## WORK ORDER
Exact copies of the line with "a mis palabras;" and of all lines after it through the end of the entries are required, and no other lines.

═════ MATERIAL PROVIDED ═════

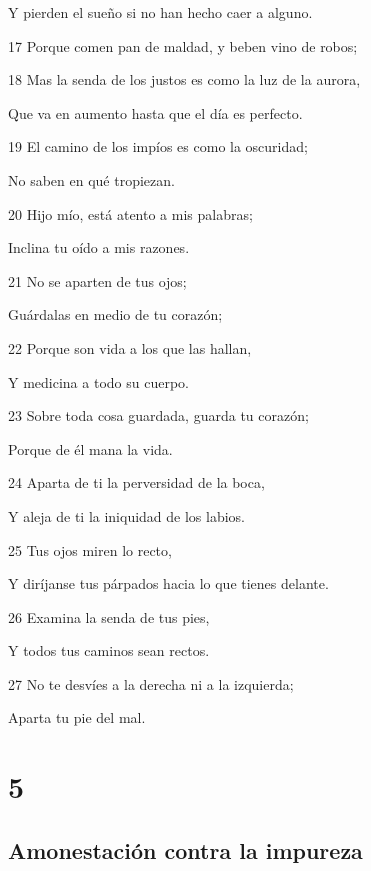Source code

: \par Y pierden el sueño si no han hecho caer a alguno.
\par 17 Porque comen pan de maldad, y beben vino de robos;
\par 18 Mas la senda de los justos es como la luz de la aurora,
\par Que va en aumento hasta que el día es perfecto.
\par 19 El camino de los impíos es como la oscuridad;
\par No saben en qué tropiezan.
\par 20 Hijo mío, está atento a mis palabras;
\par Inclina tu oído a mis razones.
\par 21 No se aparten de tus ojos;
\par Guárdalas en medio de tu corazón;
\par 22 Porque son vida a los que las hallan,
\par Y medicina a todo su cuerpo.
\par 23 Sobre toda cosa guardada, guarda tu corazón;
\par Porque de él mana la vida.
\par 24 Aparta de ti la perversidad de la boca,
\par Y aleja de ti la iniquidad de los labios.
\par 25 Tus ojos miren lo recto,
\par Y diríjanse tus párpados hacia lo que tienes delante.
\par 26 Examina la senda de tus pies, 
\par Y todos tus caminos sean rectos.
\par 27 No te desvíes a la derecha ni a la izquierda;
\par Aparta tu pie del mal.

\chapter{5}

\section*{Amonestación contra la impureza}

═════

## ANSWER TO THE EXERCISE
\par 20 Hijo mío, está atento a mis palabras;
\par Inclina tu oído a mis razones.
\par 21 No se aparten de tus ojos;
\par Guárdalas en medio de tu corazón;
\par 22 Porque son vida a los que las hallan,
\par Y medicina a todo su cuerpo.
\par 23 Sobre toda cosa guardada, guarda tu corazón;
\par Porque de él mana la vida.
\par 24 Aparta de ti la perversidad de la boca,
\par Y aleja de ti la iniquidad de los labios.
\par 25 Tus ojos miren lo recto,
\par Y diríjanse tus párpados hacia lo que tienes delante.
\par 26 Examina la senda de tus pies, 
\par Y todos tus caminos sean rectos.
\par 27 No te desvíes a la derecha ni a la izquierda;
\par Aparta tu pie del mal.

\chapter{5}

\section*{Amonestación contra la impureza}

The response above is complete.